WORK REQUEST:
Within the records that follow, restate exactly the lines from the line with "Low power consumption" down to the line with "trò trong toán", including both. Omit the pictures.

PROVIDED RECORDS:
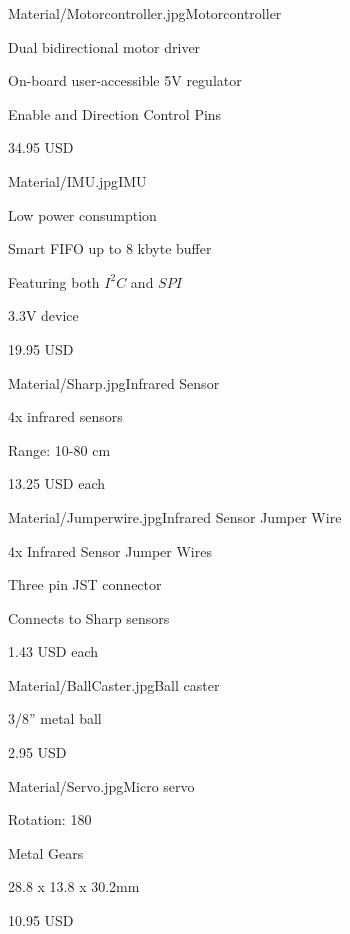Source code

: \newpage
{}
\begin{material}{Material/Motorcontroller.jpg}{Motorcontroller}
\item Dual bidirectional motor driver
\item On-board user-accessible 5V regulator 
\item Enable and Direction Control Pins
\item 34.95 USD
\end{material}

\begin{material}{Material/IMU.jpg}{IMU}
\item Low power consumption
\item Smart FIFO up to 8 kbyte buffer
\item Featuring both $I^2C$ and $SPI$
\item 3.3V device
\item 19.95 USD
\end{material}

\begin{material}{Material/Sharp.jpg}{Infrared Sensor}
\item 4x infrared sensors
\item Range: 10-80 cm
\item 13.25 USD each
\end{material}

\newpage
{}
\begin{material}{Material/Jumperwire.jpg}{Infrared Sensor Jumper Wire}
\item 4x Infrared Sensor Jumper Wires
\item Three pin JST connector
\item Connects to Sharp sensors
\item 1.43 USD each
\end{material}

\begin{material}{Material/BallCaster.jpg}{Ball caster}
\item 3/8'' metal ball
\item 2.95 USD
\end{material}

\begin{material}{Material/Servo.jpg}{Micro servo}
\item Rotation: 180\degree
\item Metal Gears
\item 28.8 x 13.8 x 30.2mm
\item 10.95 USD
\end{material}

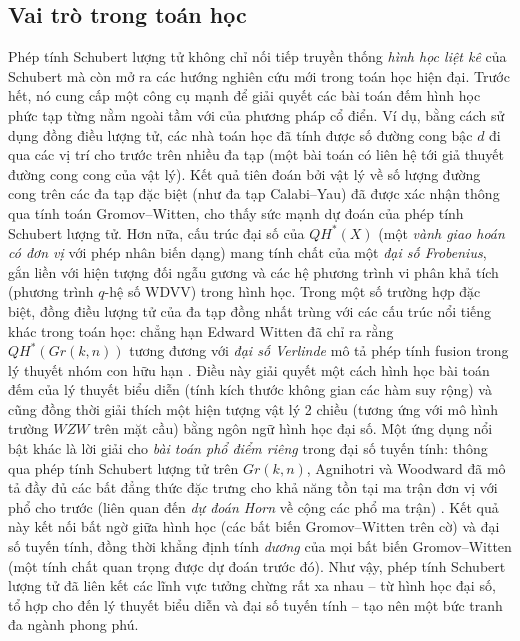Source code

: \subsection{Vai trò trong toán học}
Phép tính Schubert lượng tử không chỉ nối tiếp truyền thống \textit{hình học liệt kê} của Schubert mà còn mở ra các hướng nghiên cứu mới trong toán học hiện đại. Trước hết, nó cung cấp một công cụ mạnh để giải quyết các bài toán đếm hình học phức tạp từng nằm ngoài tầm với của phương pháp cổ điển. Ví dụ, bằng cách sử dụng đồng điều lượng tử, các nhà toán học đã tính được số đường cong bậc $d$ đi qua các vị trí cho trước trên nhiều đa tạp (một bài toán có liên hệ tới giả thuyết đường cong cong của vật lý). Kết quả tiên đoán bởi vật lý về số lượng đường cong trên các đa tạp đặc biệt (như đa tạp Calabi–Yau) đã được xác nhận thông qua tính toán Gromov–Witten, cho thấy sức mạnh dự đoán của phép tính Schubert lượng tử. Hơn nữa, cấu trúc đại số của $QH^*(X)$ (một \textit{vành giao hoán có đơn vị} với phép nhân biến dạng) mang tính chất của một \textit{đại số Frobenius}, gắn liền với hiện tượng đối ngẫu gương và các hệ phương trình vi phân khả tích (phương trình $q$-hệ số WDVV) trong hình học. Trong một số trường hợp đặc biệt, đồng điều lượng tử của đa tạp đồng nhất trùng với các cấu trúc nổi tiếng khác trong toán học: chẳng hạn Edward Witten đã chỉ ra rằng $QH^*(Gr(k,n))$ tương đương với \textit{đại số Verlinde} mô tả phép tính fusion trong lý thuyết nhóm con hữu hạn \cite{witten1993verlindealgebracohomologygrassmannian}. Điều này giải quyết một cách hình học bài toán đếm của lý thuyết biểu diễn (tính kích thước không gian các hàm suy rộng) và cũng đồng thời giải thích một hiện tượng vật lý 2 chiều (tương ứng với mô hình trường $WZW$ trên mặt cầu) bằng ngôn ngữ hình học đại số. Một ứng dụng nổi bật khác là lời giải cho \textit{bài toán phổ điểm riêng} trong đại số tuyến tính: thông qua phép tính Schubert lượng tử trên $Gr(k,n)$, Agnihotri và Woodward đã mô tả đầy đủ các bất đẳng thức đặc trưng cho khả năng tồn tại ma trận đơn vị với phổ cho trước (liên quan đến \textit{dự đoán Horn} về cộng các phổ ma trận) \cite{agnihotri1997eigenvaluesproductsunitarymatrices}. Kết quả này kết nối bất ngờ giữa hình học (các bất biến Gromov–Witten trên cờ) và đại số tuyến tính, đồng thời khẳng định tính \textit{dương} của mọi bất biến Gromov–Witten (một tính chất quan trọng được dự đoán trước đó). Như vậy, phép tính Schubert lượng tử đã liên kết các lĩnh vực tưởng chừng rất xa nhau – từ hình học đại số, tổ hợp cho đến lý thuyết biểu diễn và đại số tuyến tính – tạo nên một bức tranh đa ngành phong phú.

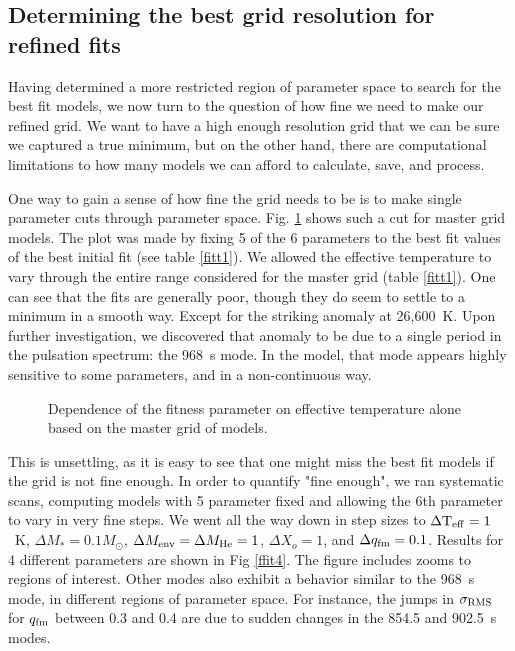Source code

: \documentclass[12pt,preprint]{aastex}
\begin{document}
\subsection{Determining the best grid resolution for refined fits}
\label{refinedfits}


Having determined a more restricted region of parameter space to search for 
the best fit models, we now turn to the question of how fine we need to 
make our refined grid. We want to have a high enough resolution grid that 
we can be sure we captured a true minimum, but on the other hand, there are 
computational limitations to how many models we can afford to calculate, 
save, and process.

One way to gain a sense of how fine the grid needs to be is to make single 
parameter cuts through parameter space. Fig.  \ref{ffit3} shows such a cut 
for master grid models. The plot was made by fixing 5 of the 6 parameters 
to the best fit values of the best initial fit (see table \ref{fitt1}).
We allowed the effective temperature to vary through the entire range 
considered for the master grid (table \ref{fitt1}). One can see that the 
fits are generally poor, though they do seem to settle to a minimum in a 
smooth way. Except for the striking anomaly at 26,600~K. Upon further 
investigation, we discovered that anomaly to be due to a single period in 
the pulsation spectrum: the 968~s mode. In the model, that mode appears 
highly sensitive to some parameters, and in a non-continuous way.

\begin{figure}
\caption{
Dependence of the fitness parameter on effective temperature alone based on 
the master grid of models. \label{ffit3}
}
\end{figure}

This is unsettling, as it is easy to see that one might miss the best fit 
models if the grid is not fine enough. In order to quantify "fine enough", 
we ran systematic scans, computing models with 5 parameter fixed and allowing 
the 6th parameter to vary in very fine steps. We went all the way down in 
step sizes to $\Delta {\rm T_{eff}}=1$~K, $\Delta M_*=0.1 M_\odot$, 
$\Delta M_{\rm env}= \Delta M_{\rm He}=1$, $\Delta X_o=1$, and $\Delta q_{\rm fm}=0.1$. 
Results for 4 different parameters are shown in Fig \ref{ffit4}. The figure 
includes zooms to regions of interest. Other modes also exhibit a behavior 
similar to the 968~s mode, in different regions of parameter space. For instance, 
the jumps in $\sigma_{\rm RMS}$ for $q_{\rm fm}$ between 0.3 and 0.4 are due 
to sudden changes in the 854.5 and 902.5~s modes.
\end{document}
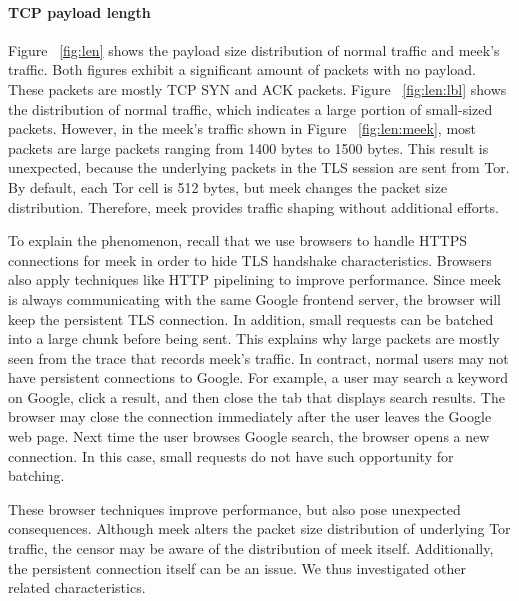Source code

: \documentclass[conference]{IEEEtran}
\begin{document}
\paragraph{TCP payload length}
Figure ~\ref{fig:len} shows the payload size distribution of normal traffic and meek's traffic. Both
figures exhibit a significant amount of packets with no payload. These packets are mostly TCP SYN and ACK
packets. Figure ~\ref{fig:len:lbl} shows the distribution of normal traffic, which indicates a large portion
of small-sized packets. However, in the meek's traffic shown in Figure ~\ref{fig:len:meek}, most packets
are large packets ranging from 1400 bytes to 1500 bytes. This result is unexpected, because the underlying packets 
in the TLS session are sent from Tor. By default, each Tor cell is 512 bytes, but meek changes the packet size 
distribution. Therefore, meek provides traffic shaping without additional efforts.

To explain the phenomenon, recall that we use browsers to handle HTTPS connections for meek in order
to hide TLS handshake characteristics.
Browsers also apply techniques like HTTP pipelining to improve performance. Since meek is always communicating with
the same Google frontend server, the browser will keep the persistent TLS connection. In addition, small requests 
can be batched into a large chunk before being sent. This explains why large packets are mostly seen from the trace that
records meek's traffic.
In contract, normal users may not have persistent connections to Google. For example, a user may search a keyword on
Google, click a result, and then close the tab that displays search results. The browser may close the 
connection immediately after the user leaves the Google web page. Next time the user browses Google search, the browser 
opens a new connection. In this case, small requests do not have such opportunity for batching.

These browser techniques improve performance, but also pose unexpected consequences. 
Although meek alters the packet size distribution of underlying Tor traffic, 
the censor may be aware of the distribution of meek itself. 
Additionally, the persistent connection itself can be an issue.
We thus investigated other related characteristics.
\end{document}
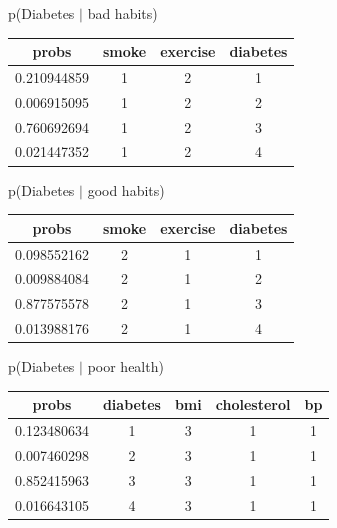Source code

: \documentclass[11pt]{article}
\begin{document}


p(Diabetes $|$ bad habits)

\begin{table}[!hbt]
\begin{center}
\begin{tabular}{ |c|c|c|c| }
  \hline
  probs & smoke & exercise & diabetes \\
  \hline
  0.210944859 & 1 & 2 & 1 \\
  \hline
  0.006915095 & 1 & 2 & 2 \\
  \hline
  0.760692694  & 1  &     2 &    3 \\
  \hline
  0.021447352  &    1    & 2   & 4 \\
  \hline
\end{tabular}
\end{center}
\end{table}
\vspace{-20pt}
 
p(Diabetes $|$ good habits)

\begin{table}[!hbt]
\begin{center}
\begin{tabular}{ |c|c|c|c| }
  \hline
  probs & smoke & exercise & diabetes \\
  \hline
  0.098552162 & 2 & 1 & 1 \\
  \hline
  0.009884084 & 2 & 1 & 2 \\
  \hline
  0.877575578  & 2  &     1 &    3 \\
  \hline
  0.013988176  &    2    & 1   & 4 \\
  \hline
\end{tabular}
\end{center}
\end{table}
\vspace{-20pt}


p(Diabetes $|$ poor health)

\begin{table}[!hbt]
\begin{center}
\begin{tabular}{ |c|c|c|c|c| }
  \hline
  probs & diabetes & bmi & cholesterol & bp \\
  \hline
  0.123480634 & 1 & 3 & 1 & 1\\
  \hline 
  0.007460298 & 2 & 3 & 1 & 1 \\
  \hline
  0.852415963  & 3  &  3 &  1 & 1 \\
  \hline
  0.016643105  &   4    & 3   & 1 & 1 \\
  \hline
\end{tabular}
\end{center}
\end{table}
\vspace{-20pt}
\end{document}
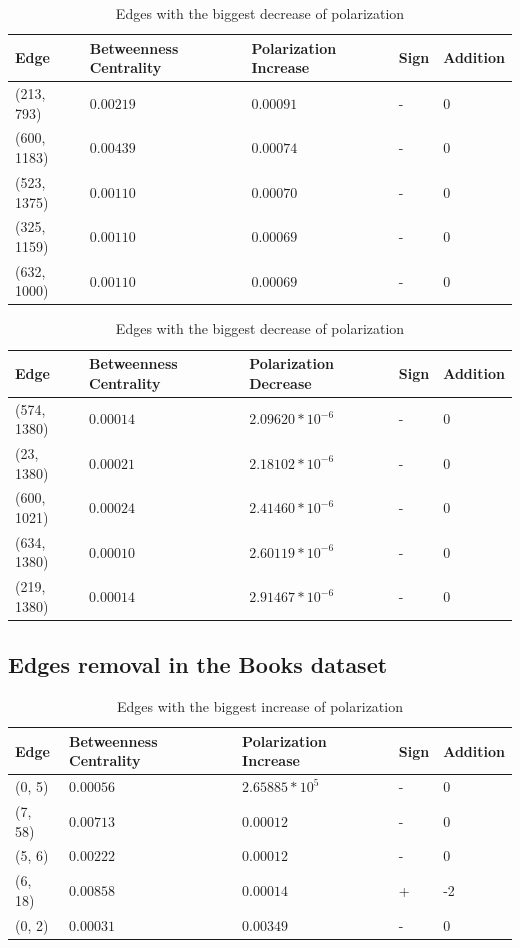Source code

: \begin{table}[H]
 \centering
 \caption{Edges with the biggest increase of polarization}
 \label{tab:edgesLargest}
 \begin{tabular}{| l || l | l | l | l |}
 \hline
  Edge & Betweenness Centrality & Polarization Increase & Sign & Addition\\
  \hline
  \hline
  (213, 793) & $0.00219$ & $0.00091$ & - &  0\\
  \hline
  (600, 1183) & $0.00439$ & $0.00074$ & - &  0\\
  \hline
  (523, 1375) & $0.00110$ & $0.00070$ & - &  0\\
  \hline
  (325, 1159) & $0.00110$ & $0.00069$ & - &  0\\
  \hline
  (632, 1000) & $0.00110$ & $0.00069$ & - &  0\\
  \hline
 \end{tabular}
 
 
 \caption{Edges with the biggest decrease of polarization }
 \label{tab:edgesLargest}
 \begin{tabular}{| l || l | l | l | l |}
 \hline
  Edge & Betweenness Centrality & Polarization Decrease & Sign & Addition\\
  \hline
  \hline
  (574, 1380) & $0.00014$ & $2.09620*10^{-6}$ & - &  0\\
  \hline
  (23, 1380) & $0.00021$ & $2.18102*10^{-6}$ & - &  0\\
  \hline
  (600, 1021) & $0.00024$ & $2.41460*10^{-6}$ & - &  0\\
  \hline
  (634, 1380) & $0.00010$ & $2.60119*10^{-6}$ & - &  0\\
  \hline
  (219, 1380) & $0.00014$ & $2.91467*10^{-6}$ & - &  0\\
  \hline
  \hline
 \end{tabular}
 
\end{table}

\subsection{Edges removal in the Books dataset}
\begin{table}[H]
 \centering
 \caption{Edges with the biggest increase of polarization }
 \label{tab:edgesLargest}
 \begin{tabular}{| l || l | l | l | l |}
 \hline
  Edge & Betweenness Centrality & Polarization Increase & Sign & Addition\\
  \hline
  \hline
  (0, 5) & $0.00056$ & $2.65885*10^5$ & - &  0\\
  \hline
  (7, 58) & $0.00713$ & $0.00012$ & - &  0\\
  \hline
  (5, 6) & $0.00222$ & $0.00012$ & - &  0\\
  \hline
  (6, 18) & $0.00858$ & $0.00014$ & +& -2\\
  \hline
  (0, 2) & $0.00031$ & $0.00349$ & - &  0\\
  \hline
 \end{tabular}
\end{table}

REPLY TO THE EXERCISE:
\item Low power consumption
\item Smart FIFO up to 8 kbyte buffer
\item Featuring both $I^2C$ and $SPI$
\item 3.3V device
\item 19.95 USD
\end{material}

\begin{material}{Material/Sharp.jpg}{Infrared Sensor}
\item 4x infrared sensors
\item Range: 10-80 cm
\item 13.25 USD each
\end{material}

\newpage
{}
\begin{material}{Material/Jumperwire.jpg}{Infrared Sensor Jumper Wire}
\item 4x Infrared Sensor Jumper Wires
\item Three pin JST connector
\item Connects to Sharp sensors
\item 1.43 USD each
\end{material}

\begin{material}{Material/BallCaster.jpg}{Ball caster}
\item 3/8'' metal ball
\item 2.95 USD
\end{material}

\begin{material}{Material/Servo.jpg}{Micro servo}
\item Rotation: 180\degree
\item Metal Gears
\item 28.8 x 13.8 x 30.2mm
\item 10.95 USD
\end{material}

Source code

: \subsection{Vai trò trong toán học}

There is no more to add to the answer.